**Given data**
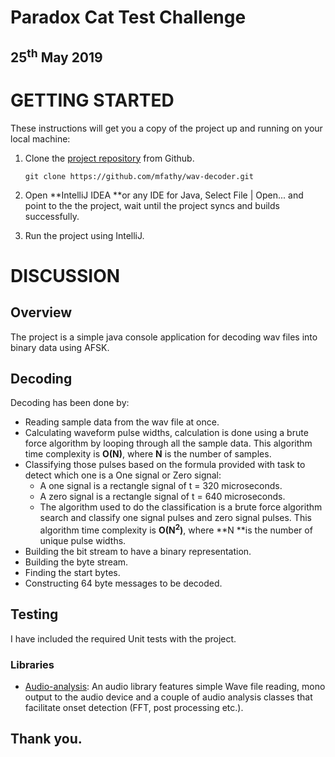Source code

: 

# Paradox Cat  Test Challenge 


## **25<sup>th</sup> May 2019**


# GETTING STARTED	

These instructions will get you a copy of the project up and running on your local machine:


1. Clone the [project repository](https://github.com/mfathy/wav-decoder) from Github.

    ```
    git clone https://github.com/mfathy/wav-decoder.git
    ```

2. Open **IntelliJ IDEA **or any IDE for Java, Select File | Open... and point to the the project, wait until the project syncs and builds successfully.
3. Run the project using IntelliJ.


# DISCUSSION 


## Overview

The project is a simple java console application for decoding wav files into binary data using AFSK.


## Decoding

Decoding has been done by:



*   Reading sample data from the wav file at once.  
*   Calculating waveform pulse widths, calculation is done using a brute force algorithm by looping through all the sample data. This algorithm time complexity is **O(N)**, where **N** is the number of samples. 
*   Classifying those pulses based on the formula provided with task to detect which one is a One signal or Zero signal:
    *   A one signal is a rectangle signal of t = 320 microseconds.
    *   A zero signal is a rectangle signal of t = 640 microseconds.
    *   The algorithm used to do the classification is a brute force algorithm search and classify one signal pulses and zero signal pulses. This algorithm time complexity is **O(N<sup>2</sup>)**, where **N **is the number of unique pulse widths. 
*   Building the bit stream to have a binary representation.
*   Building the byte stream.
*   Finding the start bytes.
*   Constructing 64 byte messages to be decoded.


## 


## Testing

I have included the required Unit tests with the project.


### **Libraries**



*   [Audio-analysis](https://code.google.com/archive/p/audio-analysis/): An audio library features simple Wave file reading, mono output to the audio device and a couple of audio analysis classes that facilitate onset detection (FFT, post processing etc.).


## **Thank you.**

**Instructions for the task**
Only the lines above starting at the one containing "## **25<sup>th</sup> May 2019**" and ending at the one containing "t = 640 microseconds.", both included, are to be returned, exactly as they read.

**Completed exercise**
## **25<sup>th</sup> May 2019**


# GETTING STARTED	

These instructions will get you a copy of the project up and running on your local machine:


1. Clone the [project repository](https://github.com/mfathy/wav-decoder) from Github.

    ```
    git clone https://github.com/mfathy/wav-decoder.git
    ```

2. Open **IntelliJ IDEA **or any IDE for Java, Select File | Open... and point to the the project, wait until the project syncs and builds successfully.
3. Run the project using IntelliJ.


# DISCUSSION 


## Overview

The project is a simple java console application for decoding wav files into binary data using AFSK.


## Decoding

Decoding has been done by:



*   Reading sample data from the wav file at once.  
*   Calculating waveform pulse widths, calculation is done using a brute force algorithm by looping through all the sample data. This algorithm time complexity is **O(N)**, where **N** is the number of samples. 
*   Classifying those pulses based on the formula provided with task to detect which one is a One signal or Zero signal:
    *   A one signal is a rectangle signal of t = 320 microseconds.
    *   A zero signal is a rectangle signal of t = 640 microseconds.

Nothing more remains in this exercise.